Louise's face, gazing straight at the fiancée, is like that of
a lioness, her mouth still bloody from the carrion beneath her, announcing to
the hyena, "You can have what's left when I'm through." The bestial rawness of
this gaze might've pleased Wedekind and his lion tamer; it works in well with
their view of the human sexual drive, but here it announces the fate of
Pabst's Lulu without wasting a single word.
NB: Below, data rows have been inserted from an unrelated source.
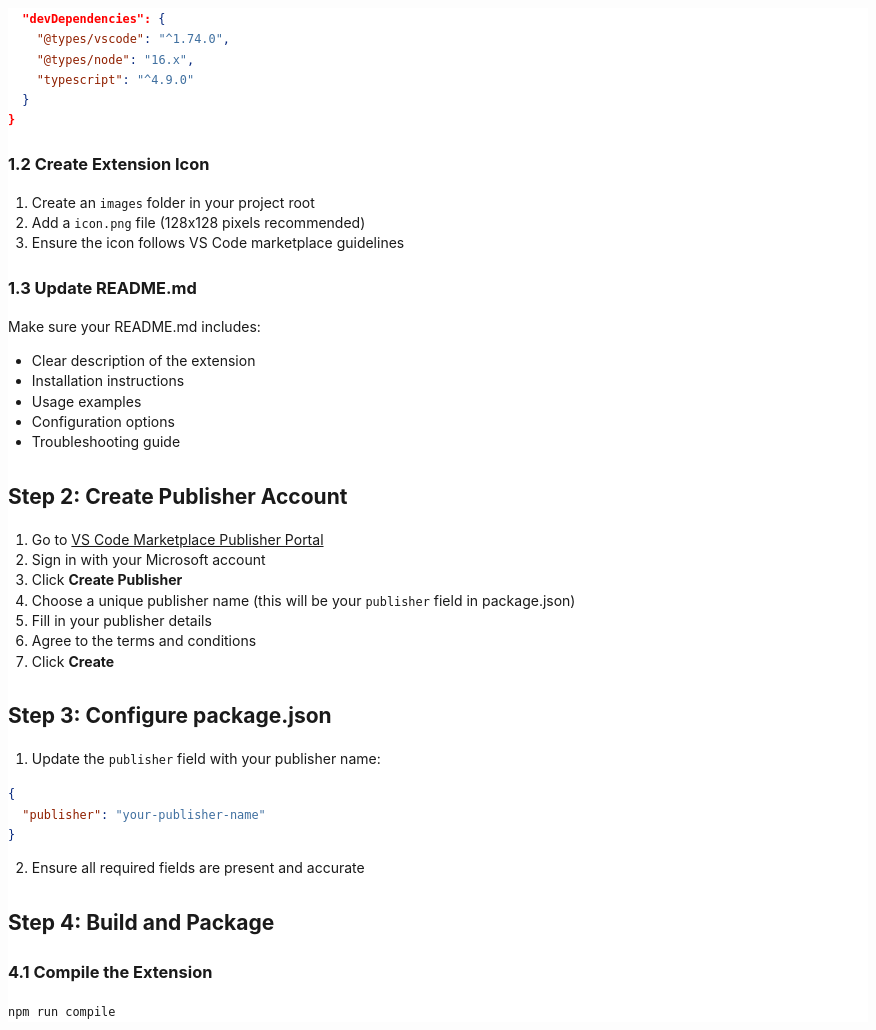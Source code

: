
 ```json
  "devDependencies": {
    "@types/vscode": "^1.74.0",
    "@types/node": "16.x",
    "typescript": "^4.9.0"
  }
}
```

### 1.2 Create Extension Icon

1. Create an `images` folder in your project root
2. Add a `icon.png` file (128x128 pixels recommended)
3. Ensure the icon follows VS Code marketplace guidelines

### 1.3 Update README.md

Make sure your README.md includes:
- Clear description of the extension
- Installation instructions
- Usage examples
- Configuration options
- Troubleshooting guide

## Step 2: Create Publisher Account

1. Go to [VS Code Marketplace Publisher Portal](https://marketplace.visualstudio.com/manage)
2. Sign in with your Microsoft account
3. Click **Create Publisher**
4. Choose a unique publisher name (this will be your `publisher` field in package.json)
5. Fill in your publisher details
6. Agree to the terms and conditions
7. Click **Create**

## Step 3: Configure package.json

1. Update the `publisher` field with your publisher name:
```json
{
  "publisher": "your-publisher-name"
}
```

2. Ensure all required fields are present and accurate

## Step 4: Build and Package

### 4.1 Compile the Extension
```bash
npm run compile
```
David Diamond shows deep insight into Brooks' 40+-year descent
from major stardom when he says, "Her strength annihilated her." As she wields
her body to overwhelm Schön's grasp on propriety, you could say the same of
Brooks' Lulu. Having turned the tables on Schön, Lulu has disrupted the
delicate order of bourgeois sense and structure with the unseemly spectacle of
a whore dominating her master. Schön recognizes this and makes the fatal error
of attempting to repair the damage through sanctified marriage, which only
worsens the tragic societal dislocation. Only disaster may follow.
3. Sexual Hate
Louise, who idolized her mentor and slept with him once,
accused Pabst of being aroused more by sexual hate than by sexual love.
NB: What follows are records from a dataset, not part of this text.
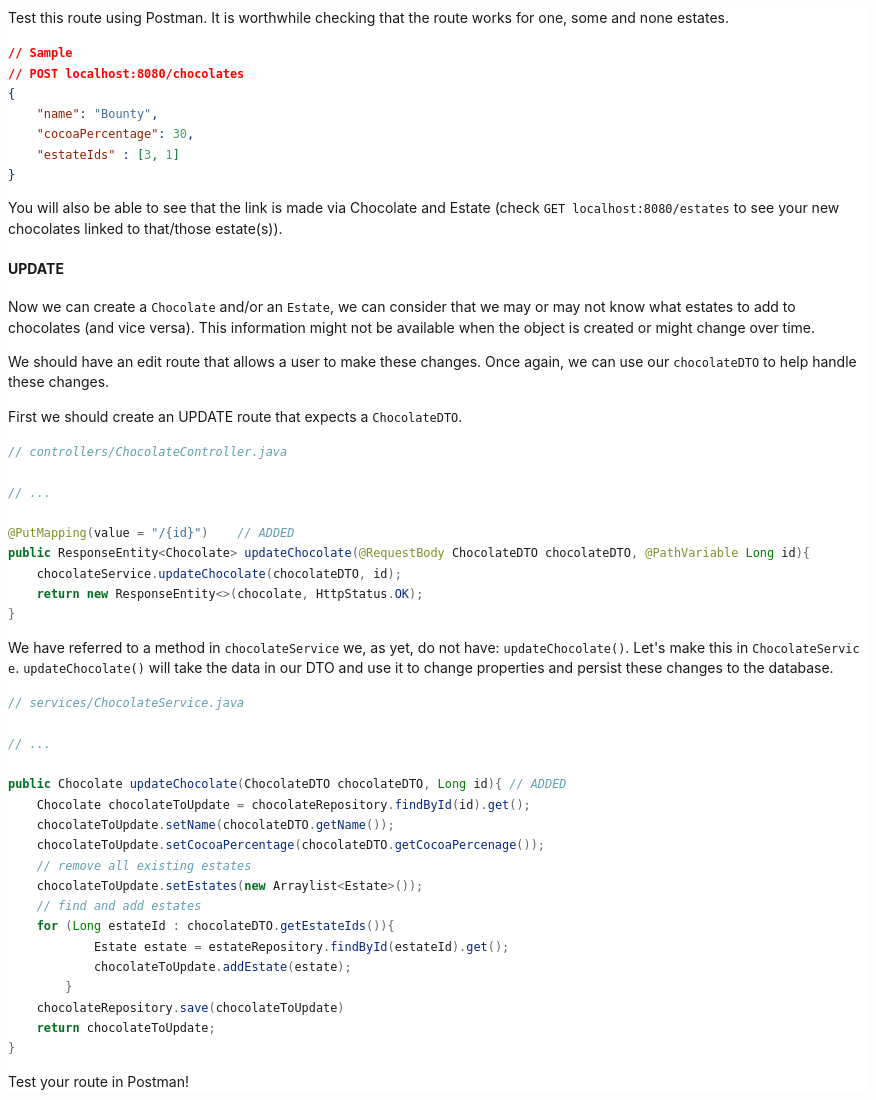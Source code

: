 Test this route using Postman. It is worthwhile checking that the route works for one, some and none estates.

```json
// Sample
// POST localhost:8080/chocolates
{
    "name": "Bounty",
    "cocoaPercentage": 30,
    "estateIds" : [3, 1]
}
```

You will also be able to see that the link is made via Chocolate and Estate (check `GET localhost:8080/estates` to see your new chocolates linked to that/those estate(s)).


#### UPDATE
Now we can create a `Chocolate` and/or an `Estate`, we can consider that we may or may not know what estates to add to chocolates (and vice versa). This information might not be available when the object is created or might change over time.

We should have an edit route that allows a user to make these changes. Once again, we can use our `chocolateDTO` to help handle these changes.

First we should create an UPDATE route that expects a `ChocolateDTO`.

```java
// controllers/ChocolateController.java

// ...

@PutMapping(value = "/{id}")    // ADDED
public ResponseEntity<Chocolate> updateChocolate(@RequestBody ChocolateDTO chocolateDTO, @PathVariable Long id){
    chocolateService.updateChocolate(chocolateDTO, id);
    return new ResponseEntity<>(chocolate, HttpStatus.OK);
}

```

We have referred to a method in `chocolateService` we, as yet, do not have: `updateChocolate()`. Let's make this in `ChocolateService`.  `updateChocolate()` will take the data in our DTO and use it to change properties and persist these changes to the database.

```java
// services/ChocolateService.java

// ...

public Chocolate updateChocolate(ChocolateDTO chocolateDTO, Long id){ // ADDED
    Chocolate chocolateToUpdate = chocolateRepository.findById(id).get();
    chocolateToUpdate.setName(chocolateDTO.getName());
    chocolateToUpdate.setCocoaPercentage(chocolateDTO.getCocoaPercenage());
    // remove all existing estates
    chocolateToUpdate.setEstates(new Arraylist<Estate>());
    // find and add estates
    for (Long estateId : chocolateDTO.getEstateIds()){
            Estate estate = estateRepository.findById(estateId).get();
            chocolateToUpdate.addEstate(estate);
        }
    chocolateRepository.save(chocolateToUpdate)
    return chocolateToUpdate;
}

```
Test your route in Postman!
Thereby, she says, Dr. Schön, as played by Fritz Körtner, becomes the
director's alter ego in
Pandora's Box. Louise could see that Körtner
despised her and that Pabst exploited the bad vibes while shooting their
scenes. What you see is what you get. When Schön gazes at Lulu, it's clear he
loathes her. "In the role of Dr. Schön, Körtner had feelings for me," says
Brooks, "that combined sexual passion with an equally passionate desire to
destroy me."
7
Like Brooks, Körtner gives an astonishing physical
performance. Louise mentions his powerful back and shoulders, of which Pabst
took advantage when shooting encounters between Schön and Lulu. Gloomy and
inward during much of his performance, Körtner though not much taller
than Louise can loom large when aggravated by Lulu. It was all in the
director's framing, which would transform the actor's beefy torso into an
unyielding mass of brute force. Even when calm, though, Schön is every bit the
capitalist thug in his immaculate suits, throwing off fumes of male
entitlement like pheromones. He's driven to dominate everything he touches,
but sexual desire undoes Schön. Desire, as it seeks to dominate, dominates the
dominator.
Dr. Schön goes down ignominiously on his wedding day. For a
time, the lively reception at the newlyweds' apartment appears to proceed
swimmingly until Schigolch and Rodrigo crash the party and the Countess
Geschwitz begins a torrid tango with Lulu. Here's where Schön's monocle fogs
up and events turn sour and murderous.
As Schön busts up the unseemly Sapphic display in the living
room, Schigolch, drunker than usual and accompanied by Rodrigo, demands to
spread roses on the connubial bed. When Lulu goes to check on the two, the
three reunited demimondaines pop open the champagne and throw their own party
in the bedroom. Elsewhere, much of the film's lighting design has been on the
naturalistic side anyone expecting an Expressionist tour de force will
be disappointed with most of Pabst's comparatively banal interiors. This holds
true with the lighting of the party as the guests eat, drink, and dance in the
apartment's public spaces. But, as a celebration of vice begins inside the
bridal chamber, the director goes full tilt with the chiaroscuro and the
throwing of massive shadow.
Schön enters to find his bride perched on the lap of
Schigolch. When Schön orders her deadbeat friends to clear out, Rodrigo makes
the mistake of threatening him, whereupon Schön produces the revolver and the
two run out in terror, discombobulating the guests and effectively ending the
reception.

Meanwhile, dreamy, gentle Alwa enters and declares his love
for his stepmother, but is it really Oedipal sex that he wants from her?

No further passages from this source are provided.